Teen suicide and its effects on those left behind are the most serious of subjects, yet movies haven’t always played them as tragedy. Films like Heathers and Harold And Maude flirted with the notion in the name of comedy, and Dear Evan Hansen even set it to music. Jane, Sabrina Jaglom’s feature directing debut, uses the topic as the springboard for a psychological thriller, one that fails to be very psychological or thrilling. Riverdale’s Madelaine Petsch stars as Olivia, an ambitious high schooler who smites her enemies by anonymously taking over the social media account of her friend who died by suicide. But Jaglom doesn’t ratchet up enough tension for Jane to work as a nail-biter and once the catfight in the pool begins, the film forfeits all claims of being any sort of exploration of trauma. So we’re left with a slow burn thriller where complicated YA issues and vengeful social media posts make for a less than potent mix.
Adolescence is a confusing time when every unrequited crush, Instagram unfollow and classmate quarrel becomes the most cataclysmic event in a teen’s life, and all kids struggle to navigate, and put into perspective, these obstacles.
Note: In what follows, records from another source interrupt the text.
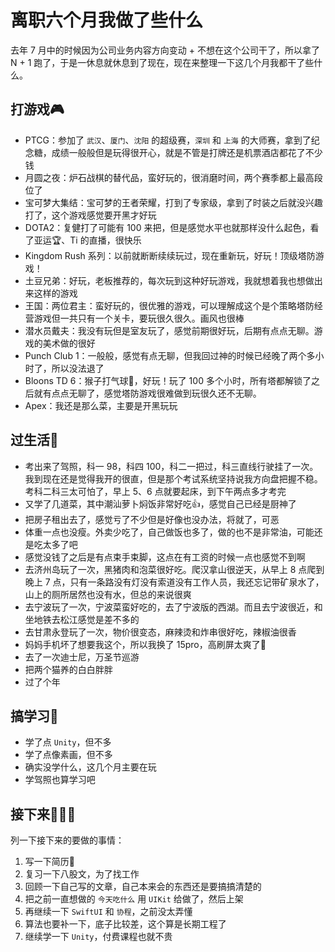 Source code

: # 离职六个月我做了些什么

去年 7 月中的时候因为公司业务内容方向变动 + 不想在这个公司干了，所以拿了 N + 1 跑了，于是一休息就休息到了现在，现在来整理一下这几个月我都干了些什么。

## 打游戏🎮

* PTCG：参加了 `武汉`、`厦门`、`沈阳` 的超级赛，`深圳` 和 `上海` 的大师赛，拿到了纪念糖，成绩一般般但是玩得很开心，就是不管是打牌还是机票酒店都花了不少钱
* 月圆之夜：炉石战棋的替代品，蛮好玩的，很消磨时间，两个赛季都上最高段位了
* 宝可梦大集结：宝可梦的王者荣耀，打到了专家级，拿到了时装之后就没兴趣打了，这个游戏感觉要开黑才好玩
* DOTA2：复健打了可能有 100 来把，但是感觉水平也就那样没什么起色，看了亚运🏆、Ti 的直播，很快乐
* Kingdom Rush 系列：以前就断断续续玩过，现在重新玩，好玩！顶级塔防游戏！
* 土豆兄弟：好玩，老板推荐的，每次玩到这种好玩游戏，我就想着我也想做出来这样的游戏
* 王国：两位君主：蛮好玩的，很优雅的游戏，可以理解成这个是个策略塔防经营游戏但一共只有一个关卡，要玩很久很久。画风也很棒
* 潜水员戴夫：我没有玩但是室友玩了，感觉前期很好玩，后期有点点无聊。游戏的美术做的很好
* Punch Club 1：一般般，感觉有点无聊，但我回过神的时候已经晚了两个多小时了，所以没法退了
* Bloons TD 6：猴子打气球🎈，好玩！玩了 100 多个小时，所有塔都解锁了之后就有点点无聊了，感觉塔防游戏很难做到玩很久还不无聊。
* Apex：我还是那么菜，主要是开黑玩玩

## 过生活🍳

* 考出来了驾照，科一 98，科四 100，科二一把过，科三直线行驶挂了一次。我到现在还是觉得我开的很直，但是那个考试系统坚持说我方向盘把握不稳。考科二科三太可怕了，早上 5、6 点就要起床，到下午两点多才考完
* 又学了几道菜，其中潮汕萝卜焖饭非常好吃👍，感觉自己已经是厨神了
* 把房子租出去了，感觉亏了不少但是好像也没办法，将就了，可恶
* 体重一点也没瘦。外卖少吃了，自己做饭也多了，做的也不是非常油，可能还是吃太多了吧
* 感觉没钱了之后是有点束手束脚，这点在有工资的时候一点也感觉不到啊
* 去济州岛玩了一次，黑猪肉和泡菜很好吃。爬汉拿山很逆天，从早上 8 点爬到晚上 7 点，只有一条路没有灯没有索道没有工作人员，我还忘记带矿泉水了，山上的厕所居然也没有水，但总的来说很爽
* 去宁波玩了一次，宁波菜蛮好吃的，去了宁波版的西湖。而且去宁波很近，和坐地铁去松江感觉是差不多的
* 去甘肃永登玩了一次，物价很变态，麻辣烫和炸串很好吃，辣椒油很香
* 妈妈手机坏了想要我这个，所以我换了 15pro，高刷屏太爽了🤩
* 去了一次迪士尼，万圣节巡游
* 把两个猫养的白白胖胖
* 过了个年

## 搞学习📖

* 学了点 `Unity`，但不多
* 学了点像素画，但不多
* 确实没学什么，这几个月主要在玩
* 学驾照也算学习吧

## 接下来🚴🏻‍♂️

列一下接下来的要做的事情：

1. 写一下简历📃
2. 复习一下八股文，为了找工作
3. 回顾一下自己写的文章，自己本来会的东西还是要搞搞清楚的
4. 把之前一直想做的 `今天吃什么` 用 `UIKit` 给做了，然后上架
5. 再继续一下 `SwiftUI` 和 `协程`，之前没太弄懂
6. 算法也要补一下，底子比较差，这个算是长期工程了
7. 继续学一下 `Unity`，付费课程也就不贵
Jane is meant to dramatize this idea, then add social media as an accelerant to create a worst-case scenario look at a young woman cracking under extreme stress. Jaglom immediately stacks the deck against Olivia, a control-freak student at the Greenwood School for Girls. Her BFF Jane (Chloe Yu) recently committed suicide, which causes a rift between Olivia and her other BFF, Izzy (Chlöe Bailey from Grown-ish). Plus, her longstanding dream of attending Stanford University is jeopardized after they defer her application.
What ultimately punches Olivia’s ticket to the dark side is the appearance of Camille (Nina Bloomgarden), a transfer student who threatens her top spot on the debate team. When Olivia and Izzy uncover the scandal that forced Camille out of her previous school, they hijack Jane’s social media account to send taunting messages that’ll “mess with her head.” With mission accomplished, the duo begins using Jane’s page to anonymously humiliate any classmate they don’t like. Before long, Izzy begins to question whether they’re going too far. Olivia, starting to unravel, forges ahead, haunted by visions of Jane that suggest she’s suffering from a low budget version of the same dissociative identity disorder that bedeviled Edward Norton in Fight Club.
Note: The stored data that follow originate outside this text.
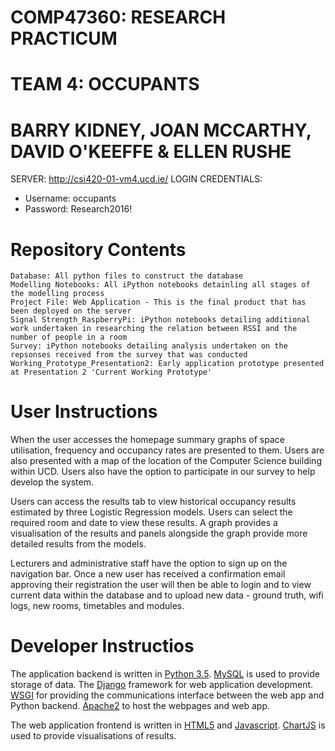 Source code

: # COMP47360: RESEARCH PRACTICUM
# TEAM 4: OCCUPANTS
# BARRY KIDNEY, JOAN MCCARTHY, DAVID O'KEEFFE & ELLEN RUSHE

SERVER: http://csi420-01-vm4.ucd.ie/
LOGIN CREDENTIALS: 
- Username: occupants
- Password: Research2016!

# Repository Contents
    Database: All python files to construct the database
    Modelling Notebooks: All iPython notebooks detainling all stages of the modelling process
    Project File: Web Application - This is the final product that has been deployed on the server
    Signal Strength_RaspberryPi: iPython notebooks detailing additional work undertaken in researching the relation between RSSI and the number of people in a room
    Survey: iPython notebooks detailing analysis undertaken on the repsonses received from the survey that was conducted
    Working_Prototype_Presentation2: Early application prototype presented at Presentation 2 'Current Working Prototype'

# User Instructions
When the user accesses the homepage summary graphs of space utilisation, frequency and occupancy rates are presented to them. Users are also presented with a map of the location of the Computer Science building within UCD. Users also have the option to participate in our survey to help develop the system.  

Users can access the results tab to view historical occupancy results estimated by three Logistic Regression models. Users can select the required room and date to view these results. A graph provides a visualisation of the results and panels alongside the graph provide more detailed results from the models. 

Lecturers and administrative staff have the option to sign up on the navigation bar. Once a new user has received a confirmation email approving their registration the user will then be able to login and to view current data within the database and to upload new data - ground truth, wifi logs, new rooms, timetables and modules. 

# Developer Instructios
The  application backend is written in [Python 3.5](https://docs.python.org/3.4/). [MySQL](https://www.mysql.com/) is used to provide storage of data. The [Django](https://www.djangoproject.com/) framework for web application development. [WSGI](https://wsgi.readthedocs.org/en/latest/) for providing the communications interface between the web app and Python backend. [Apache2](https://httpd.apache.org/) to host the webpages and web app.

The web application frontend is written in [HTML5](https://www.w3.org/TR/html5/) and [Javascript](http://www.ecma-international.org/publications/standards/Ecma-262.htm). [ChartJS](http://www.chartjs.org/) is used to provide visualisations of results.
As thrilling as Jane may fancy itself, it actually suffers from a lack of style and nerve. Instead of pouring nightmare fuel on teen concerns like cyberbullying, co-writers Jaglom and Rishi Rajani treat them with no more punch than on a soapy drama like Pretty Little Liars. Watching Olivia pound a bathroom mirror until it cracks does not make Jane an illuminating tale about the pressure teens face to succeed, especially since Olivia has no one to articulate her problems to, including her thinly drawn parents. As Olivia and Izzy’s pranks become increasingly dangerous, there’s also little credibility to the school’s investigation—even The Naked Gun’s Frank Drebin could have solved the climactic, clunky staged crime where Olivia crosses the point of no return. The surprise ending that results smacks of not wanting its target audience to feel lectured, although it allows Jaglom to finally deliver the diabolical thriller she thinks she’s been making all along.
Such underachieving is all the more perplexing as Jaglom’s father is Henry Jaglom, whose often-improvised, shaggy dog films, insufferable as they can sometimes be, are infused with the stuff of real life. What feels real in Jane is the chemistry between Petsch, carrying the film with ease and still quite credible as a teenager, and Bailey. They ably remind us that there’s no bond stronger, or more fragile, than that of two high school girlfriends. Elsewhere on campus, Kerri Medders is saddled with the odd role of a conceited teen actress who seems to function primarily as Jaglom’s inside Hollywood joke. And as a concerned school administrator, Oscar winner Melissa Leo dutifully plays the one note she’s given.
Considering the notable fact that Jane features two female leads and was directed, co-written, shot, scored and edited by women, such averageness is disappointing. Films like Cruel Intentions or Tragedy Girls might play to the back row but they make their points with a guile and potency that Jane is not accomplished enough to muster. At one point, Olivia’s easygoing debate teacher (Ian Owens, good job) says that using a dead girl’s social media account to torment people is “a whole ’nother level of messed up.” What’s messed up is making a film about teen suicide, mental illness and cyberbullying and then not having a good enough A-game to justify it.